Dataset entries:
=== Section Start ===
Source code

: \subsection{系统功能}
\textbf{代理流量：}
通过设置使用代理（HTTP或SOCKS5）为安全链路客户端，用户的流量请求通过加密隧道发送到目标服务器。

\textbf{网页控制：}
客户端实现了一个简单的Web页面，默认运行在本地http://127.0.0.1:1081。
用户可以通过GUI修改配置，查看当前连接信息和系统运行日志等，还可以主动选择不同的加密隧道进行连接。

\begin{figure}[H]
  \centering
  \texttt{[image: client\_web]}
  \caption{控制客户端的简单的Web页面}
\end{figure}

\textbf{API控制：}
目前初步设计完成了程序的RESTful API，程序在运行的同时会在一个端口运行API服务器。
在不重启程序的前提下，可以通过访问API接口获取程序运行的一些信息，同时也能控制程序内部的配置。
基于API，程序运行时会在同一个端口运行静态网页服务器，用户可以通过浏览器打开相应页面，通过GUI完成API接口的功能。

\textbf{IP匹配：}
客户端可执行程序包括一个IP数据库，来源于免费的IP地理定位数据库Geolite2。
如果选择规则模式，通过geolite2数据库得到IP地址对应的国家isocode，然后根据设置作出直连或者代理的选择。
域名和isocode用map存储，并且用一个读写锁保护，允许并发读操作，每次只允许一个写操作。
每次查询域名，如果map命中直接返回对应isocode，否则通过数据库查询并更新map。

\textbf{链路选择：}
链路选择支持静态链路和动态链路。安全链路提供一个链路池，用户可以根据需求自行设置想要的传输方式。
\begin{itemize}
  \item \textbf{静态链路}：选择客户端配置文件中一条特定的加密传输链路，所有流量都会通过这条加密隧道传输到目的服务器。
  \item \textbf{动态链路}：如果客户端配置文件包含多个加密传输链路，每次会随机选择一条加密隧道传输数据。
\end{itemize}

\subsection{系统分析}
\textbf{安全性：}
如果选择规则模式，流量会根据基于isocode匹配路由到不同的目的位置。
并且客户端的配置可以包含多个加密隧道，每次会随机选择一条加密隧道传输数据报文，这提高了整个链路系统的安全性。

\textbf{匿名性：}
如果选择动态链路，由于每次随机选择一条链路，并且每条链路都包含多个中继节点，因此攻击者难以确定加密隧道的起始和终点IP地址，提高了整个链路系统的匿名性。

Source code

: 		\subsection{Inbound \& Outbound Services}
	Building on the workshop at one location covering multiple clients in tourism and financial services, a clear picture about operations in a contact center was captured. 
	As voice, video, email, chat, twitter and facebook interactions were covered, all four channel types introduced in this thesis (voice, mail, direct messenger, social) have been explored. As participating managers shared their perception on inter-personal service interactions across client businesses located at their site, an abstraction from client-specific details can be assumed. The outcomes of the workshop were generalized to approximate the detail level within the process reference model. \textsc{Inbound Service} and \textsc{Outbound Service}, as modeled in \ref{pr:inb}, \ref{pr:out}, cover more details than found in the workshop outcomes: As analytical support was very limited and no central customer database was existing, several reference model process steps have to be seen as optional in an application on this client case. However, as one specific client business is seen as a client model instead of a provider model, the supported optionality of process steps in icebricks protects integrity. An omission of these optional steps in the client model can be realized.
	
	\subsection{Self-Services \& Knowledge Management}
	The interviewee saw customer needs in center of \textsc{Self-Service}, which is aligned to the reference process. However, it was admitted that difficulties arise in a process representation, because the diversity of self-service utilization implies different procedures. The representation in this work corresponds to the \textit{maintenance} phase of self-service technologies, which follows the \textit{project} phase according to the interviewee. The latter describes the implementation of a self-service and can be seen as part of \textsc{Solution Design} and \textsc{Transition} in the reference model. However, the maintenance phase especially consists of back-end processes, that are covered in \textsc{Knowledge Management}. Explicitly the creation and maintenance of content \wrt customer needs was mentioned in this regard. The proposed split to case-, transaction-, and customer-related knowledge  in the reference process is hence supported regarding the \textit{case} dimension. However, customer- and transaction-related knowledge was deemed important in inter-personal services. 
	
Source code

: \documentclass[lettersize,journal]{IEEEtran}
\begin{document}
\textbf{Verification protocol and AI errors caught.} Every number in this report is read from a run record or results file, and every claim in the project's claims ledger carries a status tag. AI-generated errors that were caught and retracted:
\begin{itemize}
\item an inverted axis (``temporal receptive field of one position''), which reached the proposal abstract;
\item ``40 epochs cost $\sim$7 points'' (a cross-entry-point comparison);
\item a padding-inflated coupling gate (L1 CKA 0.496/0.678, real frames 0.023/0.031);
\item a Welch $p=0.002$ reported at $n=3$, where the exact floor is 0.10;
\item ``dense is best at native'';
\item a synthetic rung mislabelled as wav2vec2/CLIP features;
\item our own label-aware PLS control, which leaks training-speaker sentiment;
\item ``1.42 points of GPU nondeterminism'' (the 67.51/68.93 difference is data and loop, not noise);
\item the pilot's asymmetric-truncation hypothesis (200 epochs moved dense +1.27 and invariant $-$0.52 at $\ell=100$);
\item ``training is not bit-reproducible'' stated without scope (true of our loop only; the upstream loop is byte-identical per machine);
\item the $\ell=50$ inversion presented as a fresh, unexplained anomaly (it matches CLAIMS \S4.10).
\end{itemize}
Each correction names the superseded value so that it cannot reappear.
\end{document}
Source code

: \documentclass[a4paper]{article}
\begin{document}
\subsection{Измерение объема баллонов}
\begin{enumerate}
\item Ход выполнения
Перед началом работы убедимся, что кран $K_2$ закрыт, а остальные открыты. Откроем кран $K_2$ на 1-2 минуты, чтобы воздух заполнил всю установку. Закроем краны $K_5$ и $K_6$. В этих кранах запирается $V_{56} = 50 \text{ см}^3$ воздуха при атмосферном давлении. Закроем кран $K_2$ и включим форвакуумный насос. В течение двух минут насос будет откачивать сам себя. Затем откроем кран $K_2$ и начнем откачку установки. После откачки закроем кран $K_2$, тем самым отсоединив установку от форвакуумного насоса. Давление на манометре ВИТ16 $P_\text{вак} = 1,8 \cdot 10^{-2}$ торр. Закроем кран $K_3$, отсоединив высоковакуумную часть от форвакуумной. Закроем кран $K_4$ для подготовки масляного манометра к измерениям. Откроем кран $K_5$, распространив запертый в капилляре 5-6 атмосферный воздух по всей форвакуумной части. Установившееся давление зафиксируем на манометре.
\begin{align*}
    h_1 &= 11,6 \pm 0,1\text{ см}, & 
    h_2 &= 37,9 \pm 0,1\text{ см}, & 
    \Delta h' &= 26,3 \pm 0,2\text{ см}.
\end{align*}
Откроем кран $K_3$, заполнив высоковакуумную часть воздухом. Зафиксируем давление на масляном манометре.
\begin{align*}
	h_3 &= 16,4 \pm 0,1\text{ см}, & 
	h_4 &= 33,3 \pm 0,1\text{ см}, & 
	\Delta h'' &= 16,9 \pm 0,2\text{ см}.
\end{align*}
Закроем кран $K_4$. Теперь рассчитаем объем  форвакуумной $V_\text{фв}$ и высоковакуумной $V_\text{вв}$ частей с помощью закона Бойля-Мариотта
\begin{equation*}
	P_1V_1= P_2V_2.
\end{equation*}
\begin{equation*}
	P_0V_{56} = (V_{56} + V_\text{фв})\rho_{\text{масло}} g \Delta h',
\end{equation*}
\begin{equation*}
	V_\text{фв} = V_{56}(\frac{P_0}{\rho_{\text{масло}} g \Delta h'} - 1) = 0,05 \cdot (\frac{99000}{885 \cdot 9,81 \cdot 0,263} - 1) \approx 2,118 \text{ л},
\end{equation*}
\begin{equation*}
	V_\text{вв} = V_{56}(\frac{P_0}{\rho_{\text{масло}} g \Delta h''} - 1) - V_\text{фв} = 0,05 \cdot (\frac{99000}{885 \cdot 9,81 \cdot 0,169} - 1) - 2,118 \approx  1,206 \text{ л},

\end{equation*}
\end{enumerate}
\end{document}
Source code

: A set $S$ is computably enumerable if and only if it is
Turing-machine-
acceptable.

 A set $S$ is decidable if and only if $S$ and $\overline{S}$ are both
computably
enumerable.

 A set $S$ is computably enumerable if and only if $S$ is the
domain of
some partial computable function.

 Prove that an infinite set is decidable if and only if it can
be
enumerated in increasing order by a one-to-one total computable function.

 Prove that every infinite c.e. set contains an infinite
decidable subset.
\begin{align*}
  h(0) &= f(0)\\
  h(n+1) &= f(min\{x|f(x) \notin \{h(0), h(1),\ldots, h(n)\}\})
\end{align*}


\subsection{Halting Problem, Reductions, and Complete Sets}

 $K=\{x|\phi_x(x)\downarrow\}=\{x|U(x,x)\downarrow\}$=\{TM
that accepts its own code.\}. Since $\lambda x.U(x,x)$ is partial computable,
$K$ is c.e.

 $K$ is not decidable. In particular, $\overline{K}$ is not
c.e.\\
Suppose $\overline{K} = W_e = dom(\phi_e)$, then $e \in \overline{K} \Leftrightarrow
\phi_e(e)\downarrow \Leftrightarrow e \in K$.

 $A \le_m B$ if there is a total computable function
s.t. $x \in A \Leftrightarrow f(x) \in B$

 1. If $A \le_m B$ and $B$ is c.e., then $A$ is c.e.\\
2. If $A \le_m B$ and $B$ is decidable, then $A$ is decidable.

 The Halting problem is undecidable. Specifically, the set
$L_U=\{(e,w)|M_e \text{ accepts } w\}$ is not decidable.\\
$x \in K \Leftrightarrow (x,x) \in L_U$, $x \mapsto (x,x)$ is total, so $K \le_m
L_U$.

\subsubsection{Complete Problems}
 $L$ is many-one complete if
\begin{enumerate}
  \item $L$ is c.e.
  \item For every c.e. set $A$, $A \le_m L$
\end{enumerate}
=== Section End ===
### TASK TO COMPLETE:
Gather every line from the entries above where the word "infinite" appears, and copy them.

### ANSWER BELOW:
 Prove that an infinite set is decidable if and only if it can
 Prove that every infinite c.e. set contains an infinite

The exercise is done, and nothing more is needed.